A new study bears this out. Washington, D.C., which includes Maryland for the study, has the worst congestion in the United States. But the cost of car accidents is low compared to the rest of the nation. Some car accident lawyers like to pretend that there is no correlation between the impact and severity of injury because people get seriously hurt and killed in accidents with little property damage. But common sense tells us that serious accidents are likely to lead to more serious injuries and more deaths.

The overall national cost of accidents – which includes the fender benders, the medevacs, the lawsuits, and the lives lost, was estimated at a whopping $300 billion a year. Statistics like this are a little dry, but $300 billion is an amazing amount of money.

One interesting issue we encountered during our last trial was whether we could point out that the defense doctor was a frequent flyer for one particular insurance company in a case that did not involve the insurance company that was a party to our matter.

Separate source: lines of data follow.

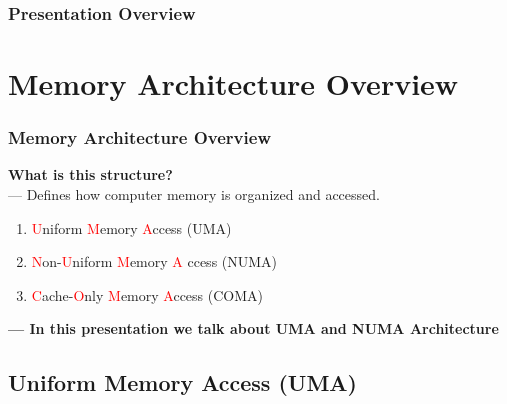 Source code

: \documentclass[
	12pt, %
]{beamer}
\begin{document}
\begin{frame}
	\frametitle{Presentation Overview} %
	
	\tableofcontents %
\end{frame}


\section{Memory Architecture Overview}



\begin{frame}
	\frametitle{Memory Architecture Overview}
	\textbf{What is this structure?}\\
	--- Defines how computer memory is organized and accessed.\\
	\begin{enumerate}
		\item \textcolor{red}{U}niform \textcolor{red}{M}emory \textcolor{red}{A}ccess (UMA) 
		\item \textcolor{red}{N}on-\textcolor{red}{U}niform \textcolor{red}{M}emory \textcolor{red}{A	}ccess (NUMA)
		\item \textcolor{red}{C}ache-\textcolor{red}{O}nly \textcolor{red}{M}emory \textcolor{red}{A}ccess (COMA)
	\end{enumerate}
	
	\textbf{--- In this presentation we talk about UMA and NUMA Architecture}
\end{frame}




\subsection{Uniform Memory Access (UMA)}
\end{document}

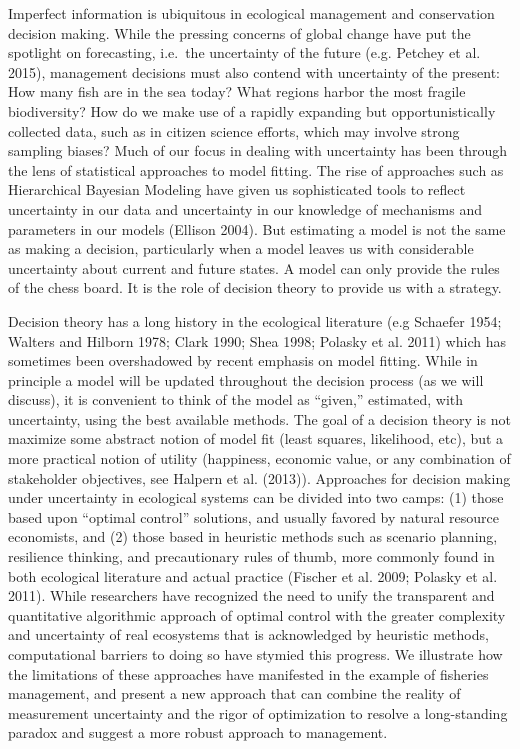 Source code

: \documentclass[3p]{elsarticle} %
\begin{document}
Imperfect information is ubiquitous in ecological management and
conservation decision making. While the pressing concerns of global
change have put the spotlight on forecasting, i.e.~the uncertainty of
the future (e.g. Petchey et al. 2015), management decisions must also
contend with uncertainty of the present: How many fish are in the sea
today? What regions harbor the most fragile biodiversity? How do we make
use of a rapidly expanding but opportunistically collected data, such as
in citizen science efforts, which may involve strong sampling biases?
Much of our focus in dealing with uncertainty has been through the lens
of statistical approaches to model fitting. The rise of approaches such
as Hierarchical Bayesian Modeling have given us sophisticated tools to
reflect uncertainty in our data and uncertainty in our knowledge of
mechanisms and parameters in our models (Ellison 2004). But estimating a
model is not the same as making a decision, particularly when a model
leaves us with considerable uncertainty about current and future states.
A model can only provide the rules of the chess board. It is the role of
decision theory to provide us with a strategy.

Decision theory has a long history in the ecological literature (e.g
Schaefer 1954; Walters and Hilborn 1978; Clark 1990; Shea 1998; Polasky
et al. 2011) which has sometimes been overshadowed by recent emphasis on
model fitting. While in principle a model will be updated throughout the
decision process (as we will discuss), it is convenient to think of the
model as ``given,'' estimated, with uncertainty, using the best
available methods. The goal of a decision theory is not maximize some
abstract notion of model fit (least squares, likelihood, etc), but a
more practical notion of utility (happiness, economic value, or any
combination of stakeholder objectives, see Halpern et al. (2013)).
Approaches for decision making under uncertainty in ecological systems
can be divided into two camps: (1) those based upon ``optimal control''
solutions, and usually favored by natural resource economists, and (2)
those based in heuristic methods such as scenario planning, resilience
thinking, and precautionary rules of thumb, more commonly found in both
ecological literature and actual practice (Fischer et al. 2009; Polasky
et al. 2011). While researchers have recognized the need to unify the
transparent and quantitative algorithmic approach of optimal control
with the greater complexity and uncertainty of real ecosystems that is
acknowledged by heuristic methods, computational barriers to doing so
have stymied this progress. We illustrate how the limitations of these
approaches have manifested in the example of fisheries management, and
present a new approach that can combine the reality of measurement
uncertainty and the rigor of optimization to resolve a long-standing
paradox and suggest a more robust approach to management.
\end{document}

The defendant’s IME doctor was testifying by videotape. The doctor is one that can most generously be described as a frequent “independent” expert witness for State Farm. Obviously, as the plaintiff’s attorney, I wanted to make hay to the jury of the fact that the doctor makes over $300,000 a year from a limited number of lawyers and that this colors his testimony.

The defendant argued that we used the word “insurance” to tell the jury that the defendant has insurance. I don’t think it did that. The purpose of the cross on bias – which I later learned was meaningful to the jury – was to underscore our leitmotif of why this otherwise qualified doctor has it so wrong: he is in the back pocket of a small group of defendants.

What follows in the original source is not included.